▶ PROBLEM DETAILS
Your answer should be an exact copy of the data.

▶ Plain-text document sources
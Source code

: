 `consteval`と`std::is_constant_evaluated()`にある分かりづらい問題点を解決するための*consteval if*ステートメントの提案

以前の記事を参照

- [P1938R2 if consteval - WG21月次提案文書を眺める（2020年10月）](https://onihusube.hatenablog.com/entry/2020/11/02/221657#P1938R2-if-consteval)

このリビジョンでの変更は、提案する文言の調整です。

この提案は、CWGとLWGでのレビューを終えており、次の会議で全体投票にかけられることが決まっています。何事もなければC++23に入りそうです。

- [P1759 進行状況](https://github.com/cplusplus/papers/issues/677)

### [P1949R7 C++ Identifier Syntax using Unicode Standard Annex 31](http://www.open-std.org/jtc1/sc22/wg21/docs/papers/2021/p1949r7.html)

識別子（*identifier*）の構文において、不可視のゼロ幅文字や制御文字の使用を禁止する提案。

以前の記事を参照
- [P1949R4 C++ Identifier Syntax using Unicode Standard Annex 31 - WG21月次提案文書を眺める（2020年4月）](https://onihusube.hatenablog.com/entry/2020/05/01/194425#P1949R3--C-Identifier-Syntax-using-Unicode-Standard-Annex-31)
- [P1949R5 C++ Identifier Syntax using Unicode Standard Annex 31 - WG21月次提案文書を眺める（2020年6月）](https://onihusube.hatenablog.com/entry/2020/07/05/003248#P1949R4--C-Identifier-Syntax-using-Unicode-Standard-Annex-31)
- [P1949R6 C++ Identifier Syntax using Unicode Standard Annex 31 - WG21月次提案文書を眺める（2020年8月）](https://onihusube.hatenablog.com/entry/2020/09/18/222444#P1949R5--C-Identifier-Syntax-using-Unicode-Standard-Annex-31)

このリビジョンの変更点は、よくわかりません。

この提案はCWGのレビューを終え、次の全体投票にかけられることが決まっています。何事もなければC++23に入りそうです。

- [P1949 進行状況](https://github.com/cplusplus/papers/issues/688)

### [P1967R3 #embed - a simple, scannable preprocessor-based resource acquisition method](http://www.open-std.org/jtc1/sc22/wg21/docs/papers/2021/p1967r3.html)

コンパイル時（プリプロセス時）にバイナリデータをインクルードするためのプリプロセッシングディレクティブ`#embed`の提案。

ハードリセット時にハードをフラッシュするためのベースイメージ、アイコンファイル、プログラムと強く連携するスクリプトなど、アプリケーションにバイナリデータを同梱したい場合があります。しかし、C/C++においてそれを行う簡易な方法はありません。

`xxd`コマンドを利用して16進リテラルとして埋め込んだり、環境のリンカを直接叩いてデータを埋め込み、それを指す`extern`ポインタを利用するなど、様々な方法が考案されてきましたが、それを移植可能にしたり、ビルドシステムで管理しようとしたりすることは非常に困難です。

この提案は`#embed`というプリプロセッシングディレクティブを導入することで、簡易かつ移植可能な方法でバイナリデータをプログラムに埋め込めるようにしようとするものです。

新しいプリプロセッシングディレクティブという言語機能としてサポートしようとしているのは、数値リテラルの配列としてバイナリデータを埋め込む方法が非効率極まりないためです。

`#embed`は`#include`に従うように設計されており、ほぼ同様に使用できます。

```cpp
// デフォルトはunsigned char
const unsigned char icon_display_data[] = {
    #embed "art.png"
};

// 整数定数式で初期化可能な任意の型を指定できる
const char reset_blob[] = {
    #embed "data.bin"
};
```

▶ EXERCISE RESPONSE
Source code

: `consteval`と`std::is_constant_evaluated()`にある分かりづらい問題点を解決するための*consteval if*ステートメントの提案

以前の記事を参照

- [P1938R2 if consteval - WG21月次提案文書を眺める（2020年10月）](https://onihusube.hatenablog.com/entry/2020/11/02/221657#P1938R2-if-consteval)

このリビジョンでの変更は、提案する文言の調整です。

この提案は、CWGとLWGでのレビューを終えており、次の会議で全体投票にかけられることが決まっています。何事もなければC++23に入りそうです。

- [P1759 進行状況](https://github.com/cplusplus/papers/issues/677)

### [P1949R7 C++ Identifier Syntax using Unicode Standard Annex 31](http://www.open-std.org/jtc1/sc22/wg21/docs/papers/2021/p1949r7.html)

識別子（*identifier*）の構文において、不可視のゼロ幅文字や制御文字の使用を禁止する提案。

以前の記事を参照
- [P1949R4 C++ Identifier Syntax using Unicode Standard Annex 31 - WG21月次提案文書を眺める（2020年4月）](https://onihusube.hatenablog.com/entry/2020/05/01/194425#P1949R3--C-Identifier-Syntax-using-Unicode-Standard-Annex-31)
- [P1949R5 C++ Identifier Syntax using Unicode Standard Annex 31 - WG21月次提案文書を眺める（2020年6月）](https://onihusube.hatenablog.com/entry/2020/07/05/003248#P1949R4--C-Identifier-Syntax-using-Unicode-Standard-Annex-31)
- [P1949R6 C++ Identifier Syntax using Unicode Standard Annex 31 - WG21月次提案文書を眺める（2020年8月）](https://onihusube.hatenablog.com/entry/2020/09/18/222444#P1949R5--C-Identifier-Syntax-using-Unicode-Standard-Annex-31)

このリビジョンの変更点は、よくわかりません。

この提案はCWGのレビューを終え、次の全体投票にかけられることが決まっています。何事もなければC++23に入りそうです。

- [P1949 進行状況](https://github.com/cplusplus/papers/issues/688)

### [P1967R3 #embed - a simple, scannable preprocessor-based resource acquisition method](http://www.open-std.org/jtc1/sc22/wg21/docs/papers/2021/p1967r3.html)

コンパイル時（プリプロセス時）にバイナリデータをインクルードするためのプリプロセッシングディレクティブ`#embed`の提案。

ハードリセット時にハードをフラッシュするためのベースイメージ、アイコンファイル、プログラムと強く連携するスクリプトなど、アプリケーションにバイナリデータを同梱したい場合があります。しかし、C/C++においてそれを行う簡易な方法はありません。

`xxd`コマンドを利用して16進リテラルとして埋め込んだり、環境のリンカを直接叩いてデータを埋め込み、それを指す`extern`ポインタを利用するなど、様々な方法が考案されてきましたが、それを移植可能にしたり、ビルドシステムで管理しようとしたりすることは非常に困難です。

この提案は`#embed`というプリプロセッシングディレクティブを導入することで、簡易かつ移植可能な方法でバイナリデータをプログラムに埋め込めるようにしようとするものです。

新しいプリプロセッシングディレクティブという言語機能としてサポートしようとしているのは、数値リテラルの配列としてバイナリデータを埋め込む方法が非効率極まりないためです。

`#embed`は`#include`に従うように設計されており、ほぼ同様に使用できます。

```cpp
// デフォルトはunsigned char
const unsigned char icon_display_data[] = {
    #embed "art.png"
};

// 整数定数式で初期化可能な任意の型を指定できる
const char reset_blob[] = {
    #embed "data.bin"
};
```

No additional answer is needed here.